What atrocities should be commemorated in the new Canadian Museum of Human Rights? Discussion continues.
Rhoda Howard-Hassmann (Wilfrid Laurier) gave her informed opinion in the Idea File of January 19: “if the Canadian Museum of Human Rights intends to have a permanent exhibition dedicated to genocide that occurred outside Canada, it should cover all the known major genocides, not only the genocide of the Jews.”
Should we include “pygmy holocaust,” Rhoda?
In the National Post of January 20, Geoffrey Clarfield, “anthropologist-at-large,” contends that militias battling for control of the Congo, have raped, enslaved, massacred, and eaten the pygmies when it suits their needs. The persecution is on-going.
The sketch that accompanies the story shows men and women who are clearly adults although not much taller than a well-grown North American pre-teen, being herded along by men resembling park rangers.

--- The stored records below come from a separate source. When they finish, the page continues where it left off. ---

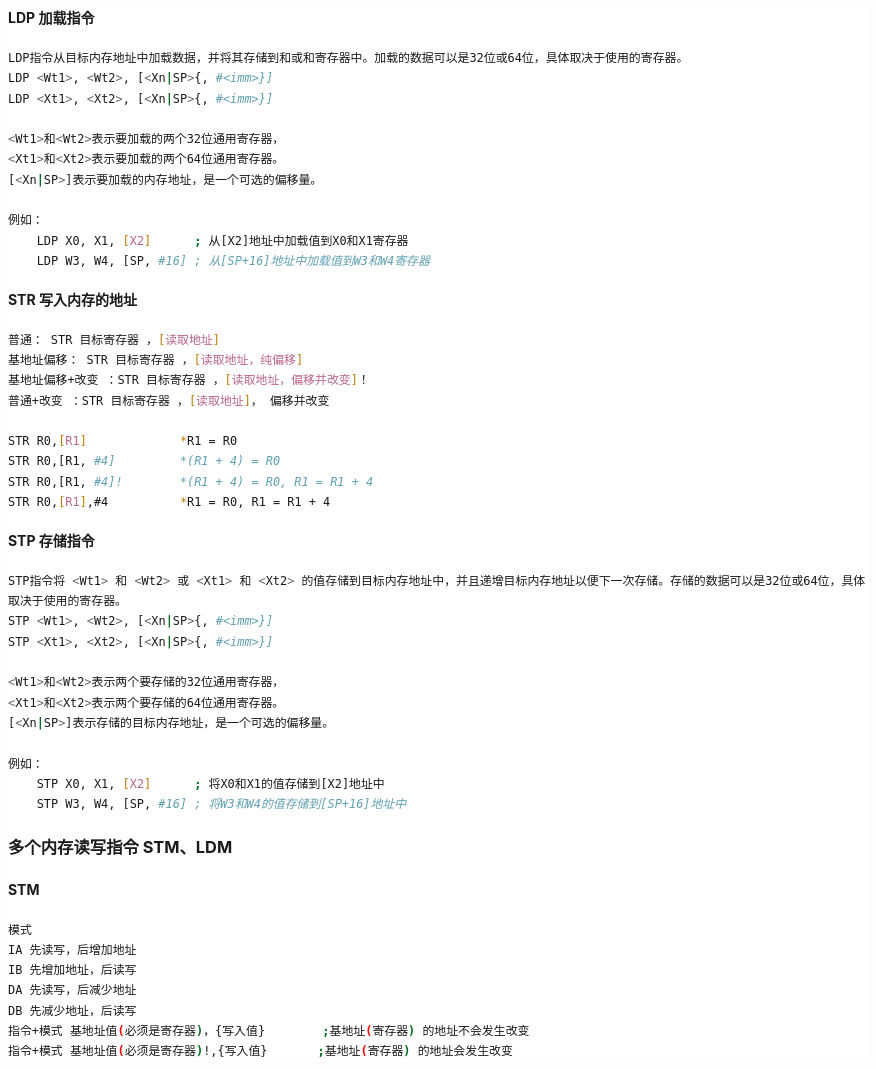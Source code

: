 #### LDP 加载指令
``` bash
LDP指令从目标内存地址中加载数据，并将其存储到和或和寄存器中。加载的数据可以是32位或64位，具体取决于使用的寄存器。
LDP <Wt1>, <Wt2>, [<Xn|SP>{, #<imm>}]
LDP <Xt1>, <Xt2>, [<Xn|SP>{, #<imm>}]

<Wt1>和<Wt2>表示要加载的两个32位通用寄存器，
<Xt1>和<Xt2>表示要加载的两个64位通用寄存器。
[<Xn|SP>]表示要加载的内存地址，是一个可选的偏移量。

例如：
    LDP X0, X1, [X2]      ; 从[X2]地址中加载值到X0和X1寄存器
    LDP W3, W4, [SP, #16] ; 从[SP+16]地址中加载值到W3和W4寄存器
```

#### STR 写入内存的地址
``` bash
普通： STR 目标寄存器 ，[读取地址]
基地址偏移： STR 目标寄存器 ，[读取地址，纯偏移]
基地址偏移+改变 ：STR 目标寄存器 ，[读取地址，偏移并改变]！
普通+改变 ：STR 目标寄存器 ，[读取地址]， 偏移并改变

STR R0,[R1]             *R1 = R0
STR R0,[R1, #4]         *(R1 + 4) = R0
STR R0,[R1, #4]!        *(R1 + 4) = R0, R1 = R1 + 4
STR R0,[R1],#4          *R1 = R0, R1 = R1 + 4
```

#### STP 存储指令
``` bash
STP指令将 <Wt1> 和 <Wt2> 或 <Xt1> 和 <Xt2> 的值存储到目标内存地址中，并且递增目标内存地址以便下一次存储。存储的数据可以是32位或64位，具体取决于使用的寄存器。
STP <Wt1>, <Wt2>, [<Xn|SP>{, #<imm>}]
STP <Xt1>, <Xt2>, [<Xn|SP>{, #<imm>}]

<Wt1>和<Wt2>表示两个要存储的32位通用寄存器，
<Xt1>和<Xt2>表示两个要存储的64位通用寄存器。
[<Xn|SP>]表示存储的目标内存地址，是一个可选的偏移量。

例如：
    STP X0, X1, [X2]      ; 将X0和X1的值存储到[X2]地址中
    STP W3, W4, [SP, #16] ; 将W3和W4的值存储到[SP+16]地址中
```

### 多个内存读写指令 STM、LDM

#### STM
``` bash
模式
IA 先读写，后增加地址
IB 先增加地址，后读写
DA 先读写，后减少地址
DB 先减少地址，后读写
指令+模式 基地址值(必须是寄存器)，{写入值}		;基地址(寄存器) 的地址不会发生改变
指令+模式 基地址值(必须是寄存器)!,{写入值}		;基地址(寄存器) 的地址会发生改变
```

Clarfield continues: “As a teenager in Toronto’s Forest Hill Collegiate Institute, I well remember reading Joseph Conrad’s riveting novel about the Congo, Heart of Darkness, a fictitious memoir set in the less-than-fictitious 19th-century Belgian Congo of King Leopold. In it he wrote: ‘The conquest of the Earth, which mostly means the taking it away from those who have a different complexion or slightly flatter noses than ourselves, is not a pretty thing when you look into it too much.'”
“It wasn’t pretty when the Belgians were doing the taking,” says Clarfield. “And it’s no prettier when it’s the Bantu. No matter how many times we say ‘never again,’ we never really seem to mean it.”